### SUPPLIED MATERIAL
===

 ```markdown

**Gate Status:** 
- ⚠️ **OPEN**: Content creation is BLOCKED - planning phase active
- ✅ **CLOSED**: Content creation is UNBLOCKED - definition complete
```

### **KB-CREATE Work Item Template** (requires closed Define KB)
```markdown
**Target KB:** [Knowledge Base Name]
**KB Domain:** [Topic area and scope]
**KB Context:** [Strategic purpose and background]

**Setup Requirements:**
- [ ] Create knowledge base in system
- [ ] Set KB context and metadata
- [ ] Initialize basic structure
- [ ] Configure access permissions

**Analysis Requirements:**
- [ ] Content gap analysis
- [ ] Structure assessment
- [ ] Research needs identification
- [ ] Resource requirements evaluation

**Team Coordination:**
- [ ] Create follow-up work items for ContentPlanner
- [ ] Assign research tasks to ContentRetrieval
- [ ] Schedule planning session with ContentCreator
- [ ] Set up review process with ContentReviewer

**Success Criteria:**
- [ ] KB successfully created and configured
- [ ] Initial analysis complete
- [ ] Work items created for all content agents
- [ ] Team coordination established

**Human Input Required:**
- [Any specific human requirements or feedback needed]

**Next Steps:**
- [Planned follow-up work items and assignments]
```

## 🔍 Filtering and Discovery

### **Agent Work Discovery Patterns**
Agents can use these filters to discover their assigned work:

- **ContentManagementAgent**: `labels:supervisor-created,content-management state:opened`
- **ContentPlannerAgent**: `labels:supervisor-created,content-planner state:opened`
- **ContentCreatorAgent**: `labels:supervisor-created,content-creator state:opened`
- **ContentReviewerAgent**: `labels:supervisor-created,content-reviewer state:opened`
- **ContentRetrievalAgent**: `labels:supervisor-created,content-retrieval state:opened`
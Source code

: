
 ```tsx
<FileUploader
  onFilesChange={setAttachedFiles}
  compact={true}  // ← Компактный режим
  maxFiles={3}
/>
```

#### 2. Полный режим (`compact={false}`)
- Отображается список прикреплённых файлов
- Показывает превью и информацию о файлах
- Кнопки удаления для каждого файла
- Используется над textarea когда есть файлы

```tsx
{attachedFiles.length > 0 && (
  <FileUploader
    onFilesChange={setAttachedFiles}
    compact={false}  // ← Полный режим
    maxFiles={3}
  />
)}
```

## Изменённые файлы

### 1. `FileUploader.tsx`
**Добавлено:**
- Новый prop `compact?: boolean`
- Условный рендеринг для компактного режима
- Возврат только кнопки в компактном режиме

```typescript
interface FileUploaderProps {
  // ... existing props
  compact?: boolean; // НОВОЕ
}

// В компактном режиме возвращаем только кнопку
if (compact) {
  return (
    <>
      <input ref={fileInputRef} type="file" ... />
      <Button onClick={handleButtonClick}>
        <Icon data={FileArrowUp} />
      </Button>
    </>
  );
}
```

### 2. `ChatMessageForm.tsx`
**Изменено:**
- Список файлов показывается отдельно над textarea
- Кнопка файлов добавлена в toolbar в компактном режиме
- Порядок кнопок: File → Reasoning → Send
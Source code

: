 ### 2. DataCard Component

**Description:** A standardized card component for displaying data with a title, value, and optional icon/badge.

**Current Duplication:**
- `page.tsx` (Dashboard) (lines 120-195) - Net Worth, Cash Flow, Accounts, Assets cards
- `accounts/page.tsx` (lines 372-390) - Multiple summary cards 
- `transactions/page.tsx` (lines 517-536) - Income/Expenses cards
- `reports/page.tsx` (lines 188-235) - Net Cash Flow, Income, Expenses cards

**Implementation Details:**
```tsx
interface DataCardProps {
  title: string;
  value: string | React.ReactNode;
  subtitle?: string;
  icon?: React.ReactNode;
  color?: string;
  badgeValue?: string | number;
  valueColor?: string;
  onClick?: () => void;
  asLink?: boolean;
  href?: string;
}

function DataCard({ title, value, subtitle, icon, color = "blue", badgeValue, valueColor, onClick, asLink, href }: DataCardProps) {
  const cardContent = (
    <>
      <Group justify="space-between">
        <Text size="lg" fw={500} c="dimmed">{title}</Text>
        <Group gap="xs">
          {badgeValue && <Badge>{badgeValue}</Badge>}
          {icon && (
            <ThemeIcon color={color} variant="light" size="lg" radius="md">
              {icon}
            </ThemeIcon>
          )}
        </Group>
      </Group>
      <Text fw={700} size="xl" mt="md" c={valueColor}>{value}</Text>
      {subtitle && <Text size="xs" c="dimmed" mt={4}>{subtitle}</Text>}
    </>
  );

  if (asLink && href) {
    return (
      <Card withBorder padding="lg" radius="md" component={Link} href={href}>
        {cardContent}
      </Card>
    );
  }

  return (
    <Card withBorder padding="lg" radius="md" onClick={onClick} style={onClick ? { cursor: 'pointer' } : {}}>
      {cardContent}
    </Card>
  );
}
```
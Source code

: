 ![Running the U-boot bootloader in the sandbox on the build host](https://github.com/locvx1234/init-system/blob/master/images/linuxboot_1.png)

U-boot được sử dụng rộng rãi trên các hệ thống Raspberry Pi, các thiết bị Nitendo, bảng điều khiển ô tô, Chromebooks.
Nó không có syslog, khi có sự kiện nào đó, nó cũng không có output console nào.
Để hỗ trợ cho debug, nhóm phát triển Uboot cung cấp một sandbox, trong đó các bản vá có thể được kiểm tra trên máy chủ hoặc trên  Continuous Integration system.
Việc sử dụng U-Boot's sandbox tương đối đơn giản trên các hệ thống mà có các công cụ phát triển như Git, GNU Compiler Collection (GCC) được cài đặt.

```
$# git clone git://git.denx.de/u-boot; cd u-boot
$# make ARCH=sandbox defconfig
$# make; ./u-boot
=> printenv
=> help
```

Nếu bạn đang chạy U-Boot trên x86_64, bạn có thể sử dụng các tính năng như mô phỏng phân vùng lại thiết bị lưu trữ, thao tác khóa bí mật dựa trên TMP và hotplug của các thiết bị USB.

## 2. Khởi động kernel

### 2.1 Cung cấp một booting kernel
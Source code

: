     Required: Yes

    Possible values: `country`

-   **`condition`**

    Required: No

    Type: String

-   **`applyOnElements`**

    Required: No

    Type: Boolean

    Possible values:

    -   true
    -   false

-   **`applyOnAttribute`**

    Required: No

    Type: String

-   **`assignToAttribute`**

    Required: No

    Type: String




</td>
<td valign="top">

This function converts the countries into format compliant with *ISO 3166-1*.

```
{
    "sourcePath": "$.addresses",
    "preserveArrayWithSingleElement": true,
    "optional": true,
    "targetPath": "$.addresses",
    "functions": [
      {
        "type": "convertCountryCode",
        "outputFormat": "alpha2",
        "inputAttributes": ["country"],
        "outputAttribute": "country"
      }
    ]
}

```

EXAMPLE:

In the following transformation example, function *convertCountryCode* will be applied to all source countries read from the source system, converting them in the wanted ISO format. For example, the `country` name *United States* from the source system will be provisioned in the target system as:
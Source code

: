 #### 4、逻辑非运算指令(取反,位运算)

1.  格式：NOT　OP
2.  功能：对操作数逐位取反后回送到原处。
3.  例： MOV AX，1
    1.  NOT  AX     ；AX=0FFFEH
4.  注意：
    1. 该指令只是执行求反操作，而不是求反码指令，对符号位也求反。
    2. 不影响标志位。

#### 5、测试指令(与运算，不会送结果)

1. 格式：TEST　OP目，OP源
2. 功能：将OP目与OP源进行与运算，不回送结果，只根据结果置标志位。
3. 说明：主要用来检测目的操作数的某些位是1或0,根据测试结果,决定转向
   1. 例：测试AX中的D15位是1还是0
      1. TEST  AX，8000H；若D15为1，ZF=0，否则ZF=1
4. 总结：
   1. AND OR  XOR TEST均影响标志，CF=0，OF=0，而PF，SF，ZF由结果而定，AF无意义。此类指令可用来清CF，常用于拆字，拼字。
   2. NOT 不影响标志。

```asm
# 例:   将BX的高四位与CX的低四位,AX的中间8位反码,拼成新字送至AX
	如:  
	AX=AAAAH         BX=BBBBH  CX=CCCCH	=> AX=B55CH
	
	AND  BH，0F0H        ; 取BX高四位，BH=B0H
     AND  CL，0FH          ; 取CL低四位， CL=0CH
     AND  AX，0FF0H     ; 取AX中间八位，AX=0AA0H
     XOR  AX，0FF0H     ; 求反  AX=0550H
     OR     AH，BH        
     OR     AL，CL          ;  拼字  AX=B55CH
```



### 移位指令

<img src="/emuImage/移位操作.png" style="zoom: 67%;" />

===

### EXERCISE DESCRIPTION
Show all lines from the records above where the word "addresses" occurs.

### SOLUTION FOR THIS EXERCISE
    "sourcePath": "$.addresses",
    "targetPath": "$.addresses",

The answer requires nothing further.